E COMME ÉTATS-UNIS (4)

L’immigration. L’actualité brulante…

Deux films présentant des  portraits d’immigrés, à New York et en Californie du sud. Des portraits pour le moins contrastés !

Taxiway, Alicia Harrison, 2013.

Un film qui se passe dans des taxis dont les chauffeurs sont tous des immigrés aux Etats Unis. Des taxis de New-York. Une façon de découvrir la vielle aussi. De parcourir des rues et des avenues où il y a souvent beaucoup de circulation, beaucoup de taxis d’ailleurs. Dans les avenues commerçantes il y a beaucoup de piétons sur les trottoirs. Dans d’autres rues, il y a presque personne. Les buildings sont moins hauts. Il y a même des arbres en bordure des voies de circulation. Une vision de la ville qui n’en reste pas aux clichés traditionnels.

Le film nous propose une série de portraits de ces chauffeurs, tous immigrés, venant d’Inde (la seule femme), du Ghana, de Colombie, du Maroc, du Brésil ou d’Ouzbékistan. Tous sont contents de leur travail, « a good job », tous parlent anglais, tous connaissent parfaitement la ville, tous ont le sens de l’entraide. Leur taxi, c’est un peu leur maison. Ils évoquent les difficultés rencontrées à leur arrivée. Ils ne s’appesantissent pas sur ce côté négatif. Maintenant on les sent intégrés, sans doute grâce à leur travail. Pourtant ils restent souvent l’objet de remarques xénophobes voire racistes. L’un d’eux raconte comment, alors qu’il écoutait à la radio une émission très critique vis-à-vis de Bush, le passager à côté de lui finit par lui dire « tu n’es même pas américain ». A quoi il répondit « je suis plus américain que toi. Moi j’ai choisi de le devenir. Toi tu es né ici ». Il y a toujours un certain humour dans les anecdotes qu’ils évoquent pour la cinéaste. Un  marocain par exemple a un ami d’enfance qui lui a immigré en Italie. Au téléphone il l’appelle Taxi Driver, et il raconte cela en imitant la voix de De Niro. D’ailleurs le cinéma est très présent dans le film.
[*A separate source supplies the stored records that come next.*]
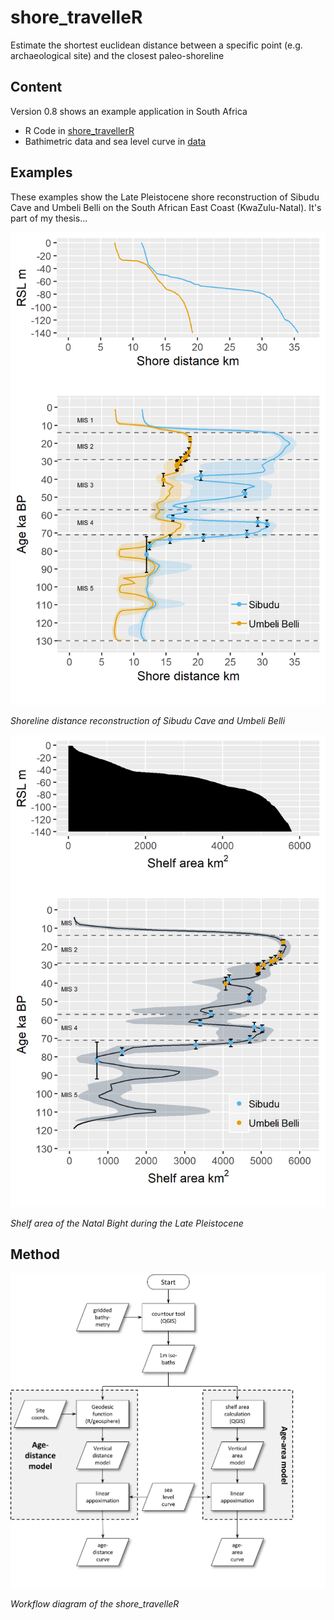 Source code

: # shore_travelleR
 Estimate the shortest euclidean distance between a specific point (e.g. archaeological site) and the closest paleo-shoreline

## Content
Version 0.8 shows an example application in South Africa
* R Code in <a href="https://github.com/sommergeo/shore_travelleR/blob/master/shore_travelleR.R" target="_blank">shore_travellerR</a>
* Bathimetric data and sea level curve in <a href="https://github.com/sommergeo/shore_travelleR/tree/master/data" target="_blank">data</a>

## Examples
These examples show the Late Pleistocene shore reconstruction of Sibudu Cave and Umbeli Belli on the South African East Coast (KwaZulu-Natal). It's part of my thesis...

![Shoreline distance reconstruction of Sibudu Cave and Umbeli Belli](/img/sibudu_umbeli_shore-distance_2019-07-17.png)

 *Shoreline distance reconstruction of Sibudu Cave and Umbeli Belli*



![Shelf area of the Natal Bight](/img/sibudu_shelf-area_2017-07-17.png)

 *Shelf area of the Natal Bight during the Late Pleistocene*
 
## Method

![Workflow diagram of the shore_travelleR](/img/sealevel_model_workflow.png)

 *Workflow diagram of the shore_travelleR*
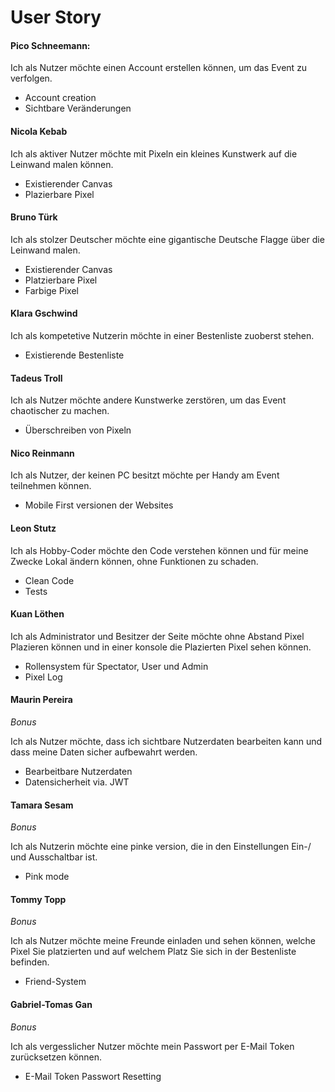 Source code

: # User Story

#### Pico Schneemann:

Ich als Nutzer möchte einen Account erstellen können, um das Event zu verfolgen.

- Account creation
- Sichtbare Veränderungen

#### Nicola Kebab

Ich als aktiver Nutzer möchte mit Pixeln ein kleines Kunstwerk auf die Leinwand malen können.

- Existierender Canvas
- Plazierbare Pixel

#### Bruno Türk

Ich als stolzer Deutscher möchte eine gigantische Deutsche Flagge über die Leinwand malen.

- Existierender Canvas
- Platzierbare Pixel
- Farbige Pixel

#### Klara Gschwind

Ich als kompetetive Nutzerin möchte in einer Bestenliste zuoberst stehen.

- Existierende Bestenliste

#### Tadeus Troll

Ich als Nutzer möchte andere Kunstwerke zerstören, um das Event chaotischer zu machen.

- Überschreiben von Pixeln

#### Nico Reinmann

Ich als Nutzer, der keinen PC besitzt möchte per Handy am Event teilnehmen können.

- Mobile First versionen der Websites

#### Leon Stutz

Ich als Hobby-Coder möchte den Code verstehen können und für meine Zwecke Lokal ändern können, ohne Funktionen zu
schaden.

- Clean Code
- Tests

#### Kuan Löthen

Ich als Administrator und Besitzer der Seite möchte ohne Abstand Pixel Plazieren können und in einer konsole die
Plazierten Pixel sehen können.

- Rollensystem für Spectator, User und Admin
- Pixel Log

#### Maurin Pereira

*Bonus*

Ich als Nutzer möchte, dass ich sichtbare Nutzerdaten bearbeiten kann und dass meine Daten sicher aufbewahrt werden.

- Bearbeitbare Nutzerdaten
- Datensicherheit via. JWT

#### Tamara Sesam

*Bonus*

Ich als Nutzerin möchte eine pinke version, die in den Einstellungen Ein-/ und Ausschaltbar ist.

- Pink mode

#### Tommy Topp

*Bonus*

Ich als Nutzer möchte meine Freunde einladen und sehen können, welche Pixel Sie platzierten und auf welchem Platz Sie
sich in der Bestenliste befinden.

- Friend-System

#### Gabriel-Tomas Gan

*Bonus*

Ich als vergesslicher Nutzer möchte mein Passwort per E-Mail Token zurücksetzen können.

- E-Mail Token Passwort Resetting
A un feu rouge, un groupe de photographes et de cinéastes investissent la chaussée devant le taxi arrêté. Une femme habillée de cuir noir pose devant eux, dos à la caméra de la réalisatrice qui filme la scène depuis le taxi. Quand le feu redevient vert, le groupe disparaît aussi rapidement qu’il était entré dans notre champ de vision.

Ici, l’immigration n’a pas que des côtés noirs.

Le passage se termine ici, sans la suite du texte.